▶ WHAT TO DO:
Transcribe the listing word for word. Begin at its first line and end with the line containing "This folder contains".

*** Opening DATA PROVIDED ***

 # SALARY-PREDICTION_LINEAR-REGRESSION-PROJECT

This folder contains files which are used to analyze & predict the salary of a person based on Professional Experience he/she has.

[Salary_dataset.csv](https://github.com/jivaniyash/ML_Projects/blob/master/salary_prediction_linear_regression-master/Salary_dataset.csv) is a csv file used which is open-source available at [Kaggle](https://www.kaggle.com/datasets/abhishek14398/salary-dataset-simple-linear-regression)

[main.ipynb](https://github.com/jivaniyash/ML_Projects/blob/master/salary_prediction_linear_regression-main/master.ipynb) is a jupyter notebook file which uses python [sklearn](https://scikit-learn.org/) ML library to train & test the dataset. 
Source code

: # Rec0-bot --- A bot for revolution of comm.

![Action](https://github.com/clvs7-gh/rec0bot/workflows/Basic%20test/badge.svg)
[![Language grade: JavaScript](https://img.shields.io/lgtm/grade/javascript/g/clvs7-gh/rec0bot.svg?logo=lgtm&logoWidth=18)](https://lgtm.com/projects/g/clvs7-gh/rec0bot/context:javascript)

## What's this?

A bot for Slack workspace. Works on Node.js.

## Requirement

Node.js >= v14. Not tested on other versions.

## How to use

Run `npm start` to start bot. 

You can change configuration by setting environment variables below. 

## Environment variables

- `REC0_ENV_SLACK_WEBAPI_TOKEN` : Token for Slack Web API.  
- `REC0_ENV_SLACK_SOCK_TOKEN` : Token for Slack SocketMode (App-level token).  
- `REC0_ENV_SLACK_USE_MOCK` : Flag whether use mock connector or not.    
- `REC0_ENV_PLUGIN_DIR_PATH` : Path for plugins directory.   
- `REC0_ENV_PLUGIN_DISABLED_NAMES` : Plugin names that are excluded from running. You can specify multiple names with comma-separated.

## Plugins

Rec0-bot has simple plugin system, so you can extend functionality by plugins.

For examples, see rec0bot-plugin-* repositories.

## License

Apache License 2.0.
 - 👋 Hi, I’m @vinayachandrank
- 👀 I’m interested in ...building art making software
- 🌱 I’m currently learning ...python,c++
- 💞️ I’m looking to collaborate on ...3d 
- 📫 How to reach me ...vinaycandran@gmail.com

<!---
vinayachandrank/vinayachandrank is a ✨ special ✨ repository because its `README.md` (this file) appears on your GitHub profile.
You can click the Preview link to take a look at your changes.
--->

*** Closing DATA PROVIDED ***

▶ ANSWER SECTION:
 # SALARY-PREDICTION_LINEAR-REGRESSION-PROJECT

This folder contains files which are used to analyze & predict the salary of a person based on Professional Experience he/she has.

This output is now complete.